Table 2 Mean large intestinal (LI) transit times for several non-ruminant animal species

Abbreviations: BW, body weight; EDTA, ethylenediaminetetraacetic acid; PEG, polyethylene glycol; DTPA, diethylenetriaminepentaacetic acid.

* Initial body weight.

† Calculated as the difference between mean gastro-caecal and total tract transit times.

‡ Calculated as the difference between mean oro-caecal and total tract transit times.

§ Calculated as the sum of mean caecal and mean colonic transit times.

Both morphometrically and in terms of transit time, dogs would appear to be closest (of the species studied here) to humans. Limited information is available with regard to similarity in large intestinal microbial activity between both species.
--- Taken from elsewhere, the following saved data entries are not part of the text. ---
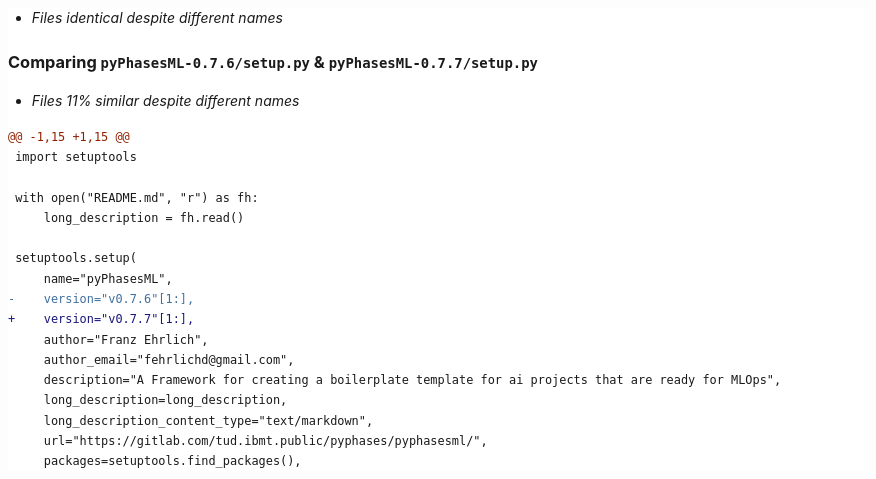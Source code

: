  * *Files identical despite different names*

### Comparing `pyPhasesML-0.7.6/setup.py` & `pyPhasesML-0.7.7/setup.py`

 * *Files 11% similar despite different names*

```diff
@@ -1,15 +1,15 @@
 import setuptools
 
 with open("README.md", "r") as fh:
     long_description = fh.read()
 
 setuptools.setup(
     name="pyPhasesML",
-    version="v0.7.6"[1:],
+    version="v0.7.7"[1:],
     author="Franz Ehrlich",
     author_email="fehrlichd@gmail.com",
     description="A Framework for creating a boilerplate template for ai projects that are ready for MLOps",
     long_description=long_description,
     long_description_content_type="text/markdown",
     url="https://gitlab.com/tud.ibmt.public/pyphases/pyphasesml/",
     packages=setuptools.find_packages(),
```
Minor differences in total short-chain fatty acid production were found between human and canine faecal inocula when incubated with types of fibre in vitro ⁽Reference Sunvold, Hussein and Fahey⁹¹⁾ but it is unknown if the microbial degradation of amino acids is similar between species. Data on differences between apparent ileal and faecal or true amino acid digestibility in dogs are limited to one study⁽Reference Hendriks and Sritharan⁹²⁾ where significant differences in apparent faecal digestibility values (faeces-ileal) have been reported for aspartic acid (7·2 %), glycine (6·1 %), methionine ( − 3·6 %), proline (5·2 %), serine (5·8 %) and threonine (6·8 %). For growing pigs, much more data are available which indicate that there is no apparent pattern in hindgut amino acid catabolism, although several authors have commented on the net synthesis of methionine and lysine in the large intestine⁽Reference Fuller and Tomé^10, Reference Moughan^54, Reference Hendriks and Sritharan^92, Reference Yin, Chen and Zhong⁹³⁾. The latter makes prediction of the magnitude of the error in apparent faecal digestibility of individual amino acids in humans difficult. Based on the increased N disappearance with decreasing ileal protein digestibility, it can be expected that the magnitude of the error increases with decreasing protein digestibility.

Conclusion

Large intestinal N disappearance due to microbial metabolism of N-containing substrates resulting in NH₃ formation and absorption increases with decreasing apparent ileal digestibility of protein for horses, dogs, rats, and pigs. Nitrogen disappearance from the large intestine of chickens and blue foxes appears to be minimal although for the latter species limited data are available. Based on morphometric and transit time data, it can be expected that the N disappearance from the large intestine of adult humans is similar to that of adult dogs. For every unit of N entering the large intestine, 50 % is absorbed indicating a major metabolism of N-containing compounds. As the majority of amino acids in the hindgut are found in microbial bodies, significant microbial metabolism of dietary and endogenous amino acids occurs and determination of amino acid digestibility at a faecal level in humans consuming low quality proteins would likely be highly inaccurate as a determinant of the amino acids absorbed from the intestine.